_Work request_
Scan the listing below for the word "dachte" and copy every line where it occurs.
---
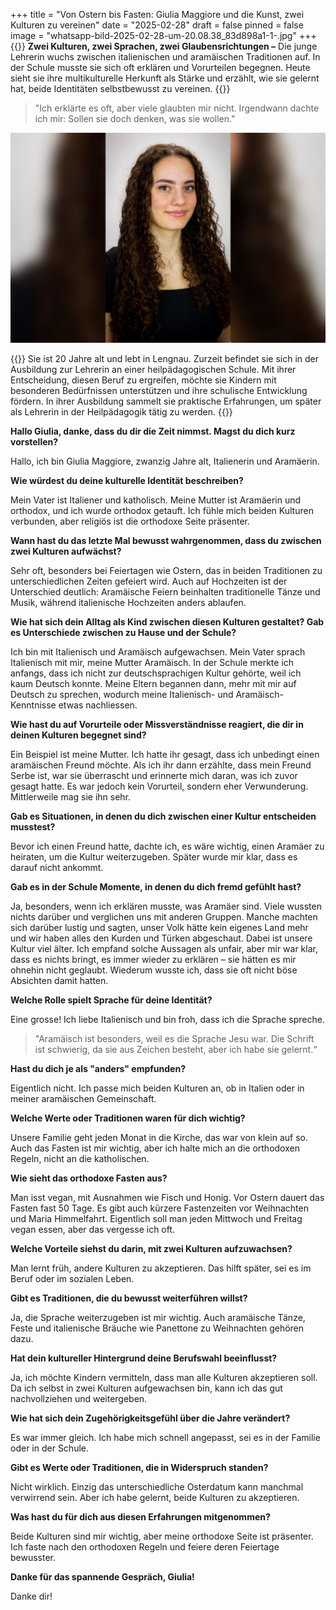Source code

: +++
title = "Von Ostern bis Fasten: Giulia Maggiore und die Kunst, zwei Kulturen zu vereinen"
date = "2025-02-28"
draft = false
pinned = false
image = "whatsapp-bild-2025-02-28-um-20.08.38_83d898a1-1-.jpg"
+++
 {{<lead>}} **Zwei Kulturen, zwei Sprachen, zwei Glaubensrichtungen –** Die junge Lehrerin wuchs zwischen italienischen und aramäischen Traditionen auf. In der Schule musste sie sich oft erklären und Vorurteilen begegnen. Heute sieht sie ihre multikulturelle Herkunft als Stärke und erzählt, wie sie gelernt hat, beide Identitäten selbstbewusst zu vereinen. {{</lead>}}

> "Ich erklärte es oft, aber viele glaubten mir nicht. Irgendwann dachte ich mir: Sollen sie doch denken, was sie wollen."

![Giulia Maggiore (20), sitzend auf einer Bank in der Kirche (Grenchen)](whatsapp-bild-2025-02-28-um-20.08.38_83d898a1-1-.jpg)

{{<box>}}
Sie ist 20 Jahre alt und lebt in Lengnau. Zurzeit befindet sie sich in der Ausbildung zur Lehrerin an einer heilpädagogischen Schule. Mit ihrer Entscheidung, diesen Beruf zu ergreifen, möchte sie Kindern mit besonderen Bedürfnissen unterstützen und ihre schulische Entwicklung fördern. In ihrer Ausbildung sammelt sie praktische Erfahrungen, um später als Lehrerin in der Heilpädagogik tätig zu werden.
{{</box>}}

**Hallo Giulia, danke, dass du dir die Zeit nimmst. Magst du dich kurz vorstellen?**

Hallo, ich bin Giulia Maggiore, zwanzig Jahre alt, Italienerin und Aramäerin.

**Wie würdest du deine kulturelle Identität beschreiben?**

Mein Vater ist Italiener und katholisch. Meine Mutter ist Aramäerin und orthodox, und ich wurde orthodox getauft. Ich fühle mich beiden Kulturen verbunden, aber religiös ist die orthodoxe Seite präsenter.

**Wann hast du das letzte Mal bewusst wahrgenommen, dass du zwischen zwei Kulturen aufwächst?**

Sehr oft, besonders bei Feiertagen wie Ostern, das in beiden Traditionen zu unterschiedlichen Zeiten gefeiert wird. Auch auf Hochzeiten ist der Unterschied deutlich: Aramäische Feiern beinhalten traditionelle Tänze und Musik, während italienische Hochzeiten anders ablaufen.

**Wie hat sich dein Alltag als Kind zwischen diesen Kulturen gestaltet? Gab es Unterschiede zwischen zu Hause und der Schule?**

Ich bin mit Italienisch und Aramäisch aufgewachsen. Mein Vater sprach Italienisch mit mir, meine Mutter Aramäisch. In der Schule merkte ich anfangs, dass ich nicht zur deutschsprachigen Kultur gehörte, weil ich kaum Deutsch konnte. Meine Eltern begannen dann, mehr mit mir auf Deutsch zu sprechen, wodurch meine Italienisch- und Aramäisch-Kenntnisse etwas nachliessen.

**Wie hast du auf Vorurteile oder Missverständnisse reagiert, die dir in deinen Kulturen begegnet sind?**

Ein Beispiel ist meine Mutter. Ich hatte ihr gesagt, dass ich unbedingt einen aramäischen Freund möchte. Als ich ihr dann erzählte, dass mein Freund Serbe ist, war sie überrascht und erinnerte mich daran, was ich zuvor gesagt hatte. Es war jedoch kein Vorurteil, sondern eher Verwunderung. Mittlerweile mag sie ihn sehr.

**Gab es Situationen, in denen du dich zwischen einer Kultur entscheiden musstest?**

Bevor ich einen Freund hatte, dachte ich, es wäre wichtig, einen Aramäer zu heiraten, um die Kultur weiterzugeben. Später wurde mir klar, dass es darauf nicht ankommt.

**Gab es in der Schule Momente, in denen du dich fremd gefühlt hast?**

Ja, besonders, wenn ich erklären musste, was Aramäer sind. Viele wussten nichts darüber und verglichen uns mit anderen Gruppen. Manche machten sich darüber lustig und sagten, unser Volk hätte kein eigenes Land mehr und wir haben alles den Kurden und Türken abgeschaut. Dabei ist unsere Kultur viel älter. Ich empfand solche Aussagen als unfair, aber mir war klar, dass es nichts bringt, es immer wieder zu erklären – sie hätten es mir ohnehin nicht geglaubt. Wiederum wusste ich, dass sie oft nicht böse Absichten damit hatten.

**Welche Rolle spielt Sprache für deine Identität?**

Eine grosse! Ich liebe Italienisch und bin froh, dass ich die Sprache spreche.

> "Aramäisch ist besonders, weil es die Sprache Jesu war. Die Schrift ist schwierig, da sie aus Zeichen besteht, aber ich habe sie gelernt.“

**Hast du dich je als "anders" empfunden?**

Eigentlich nicht. Ich passe mich beiden Kulturen an, ob in Italien oder in meiner aramäischen Gemeinschaft.

**Welche Werte oder Traditionen waren für dich wichtig?**

Unsere Familie geht jeden Monat in die Kirche, das war von klein auf so. Auch das Fasten ist mir wichtig, aber ich halte mich an die orthodoxen Regeln, nicht an die katholischen.

**Wie sieht das orthodoxe Fasten aus?**

Man isst vegan, mit Ausnahmen wie Fisch und Honig. Vor Ostern dauert das Fasten fast 50 Tage. Es gibt auch kürzere Fastenzeiten vor Weihnachten und Maria Himmelfahrt. Eigentlich soll man jeden Mittwoch und Freitag vegan essen, aber das vergesse ich oft.

**Welche Vorteile siehst du darin, mit zwei Kulturen aufzuwachsen?**

Man lernt früh, andere Kulturen zu akzeptieren. Das hilft später, sei es im Beruf oder im sozialen Leben.

**Gibt es Traditionen, die du bewusst weiterführen willst?**

Ja, die Sprache weiterzugeben ist mir wichtig. Auch aramäische Tänze, Feste und italienische Bräuche wie Panettone zu Weihnachten gehören dazu.

**Hat dein kultureller Hintergrund deine Berufswahl beeinflusst?**

Ja, ich möchte Kindern vermitteln, dass man alle Kulturen akzeptieren soll. Da ich selbst in zwei Kulturen aufgewachsen bin, kann ich das gut nachvollziehen und weitergeben.

**Wie hat sich dein Zugehörigkeitsgefühl über die Jahre verändert?**

Es war immer gleich. Ich habe mich schnell angepasst, sei es in der Familie oder in der Schule.

**Gibt es Werte oder Traditionen, die in Widerspruch standen?**

Nicht wirklich. Einzig das unterschiedliche Osterdatum kann manchmal verwirrend sein. Aber ich habe gelernt, beide Kulturen zu akzeptieren.

**Was hast du für dich aus diesen Erfahrungen mitgenommen?**

Beide Kulturen sind mir wichtig, aber meine orthodoxe Seite ist präsenter. Ich faste nach den orthodoxen Regeln und feiere deren Feiertage bewusster.

**Danke für das spannende Gespräch, Giulia!**

Danke dir!

![]()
---
_Task answer_
> "Ich erklärte es oft, aber viele glaubten mir nicht. Irgendwann dachte ich mir: Sollen sie doch denken, was sie wollen."
Bevor ich einen Freund hatte, dachte ich, es wäre wichtig, einen Aramäer zu heiraten, um die Kultur weiterzugeben. Später wurde mir klar, dass es darauf nicht ankommt.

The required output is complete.